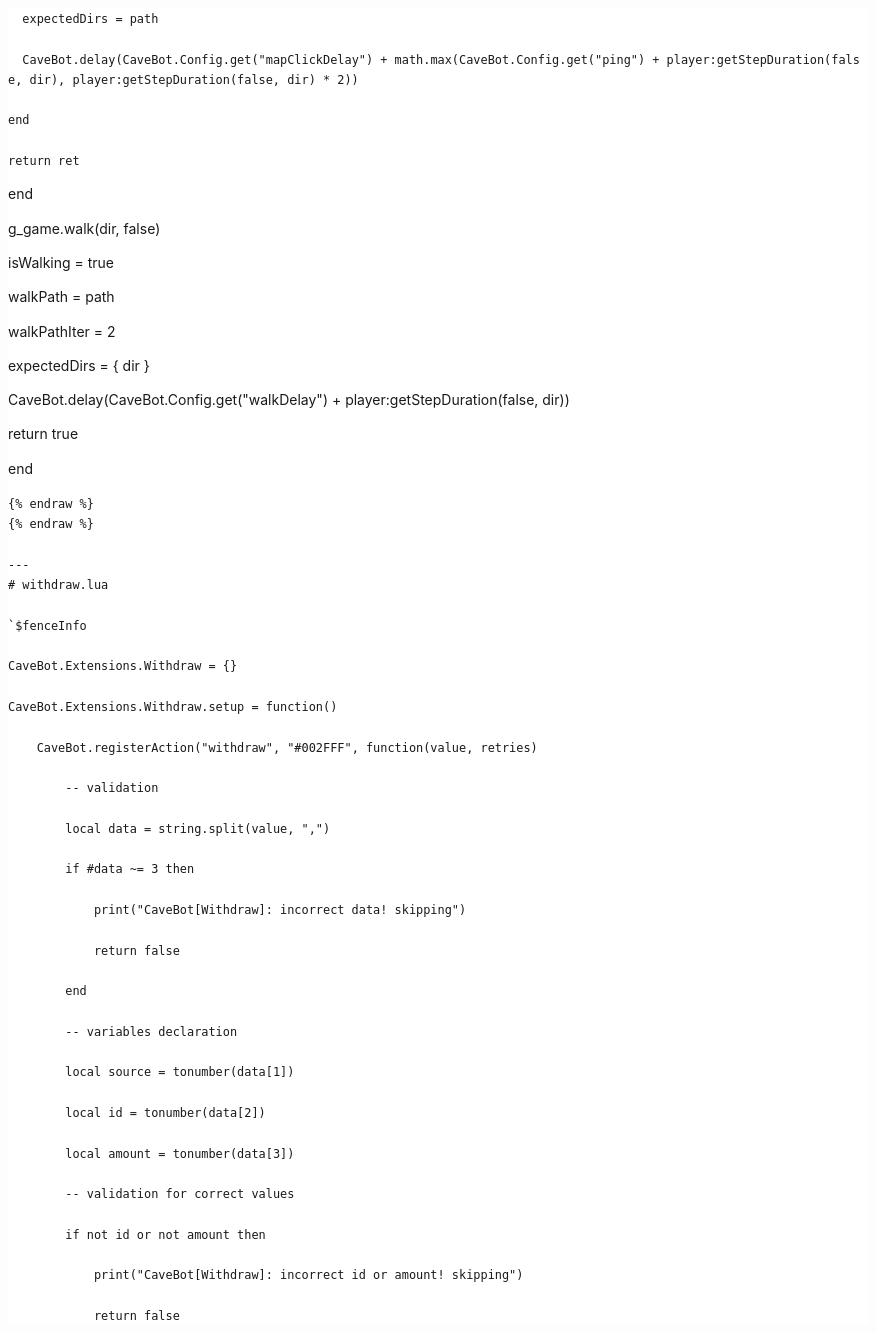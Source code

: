       expectedDirs = path

      CaveBot.delay(CaveBot.Config.get("mapClickDelay") + math.max(CaveBot.Config.get("ping") + player:getStepDuration(false, dir), player:getStepDuration(false, dir) * 2))

    end

    return ret

  end

  g_game.walk(dir, false)

  isWalking = true    

  walkPath = path

  walkPathIter = 2

  expectedDirs = { dir }

  CaveBot.delay(CaveBot.Config.get("walkDelay") + player:getStepDuration(false, dir))

  return true

end

```
{% endraw %}
{% endraw %}

---
# withdraw.lua

`$fenceInfo

CaveBot.Extensions.Withdraw = {}

CaveBot.Extensions.Withdraw.setup = function()

	CaveBot.registerAction("withdraw", "#002FFF", function(value, retries)

		-- validation

		local data = string.split(value, ",")

		if #data ~= 3 then

			print("CaveBot[Withdraw]: incorrect data! skipping")

			return false

		end

		-- variables declaration

		local source = tonumber(data[1])

		local id = tonumber(data[2])

		local amount = tonumber(data[3])

		-- validation for correct values

		if not id or not amount then

			print("CaveBot[Withdraw]: incorrect id or amount! skipping") 

			return false

```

--------

Output the records above unchanged, minus their pictures.

=== Answer space ===
Source code

:       expectedDirs = path

      CaveBot.delay(CaveBot.Config.get("mapClickDelay") + math.max(CaveBot.Config.get("ping") + player:getStepDuration(false, dir), player:getStepDuration(false, dir) * 2))

    end

    return ret

  end

  g_game.walk(dir, false)

  isWalking = true    

  walkPath = path

  walkPathIter = 2

  expectedDirs = { dir }

  CaveBot.delay(CaveBot.Config.get("walkDelay") + player:getStepDuration(false, dir))

  return true

end

```
{% endraw %}
{% endraw %}

---
# withdraw.lua

`$fenceInfo

CaveBot.Extensions.Withdraw = {}

CaveBot.Extensions.Withdraw.setup = function()

	CaveBot.registerAction("withdraw", "#002FFF", function(value, retries)

		-- validation

		local data = string.split(value, ",")

		if #data ~= 3 then

			print("CaveBot[Withdraw]: incorrect data! skipping")

			return false

		end

		-- variables declaration

		local source = tonumber(data[1])

		local id = tonumber(data[2])

		local amount = tonumber(data[3])

		-- validation for correct values

		if not id or not amount then

			print("CaveBot[Withdraw]: incorrect id or amount! skipping") 

			return false

```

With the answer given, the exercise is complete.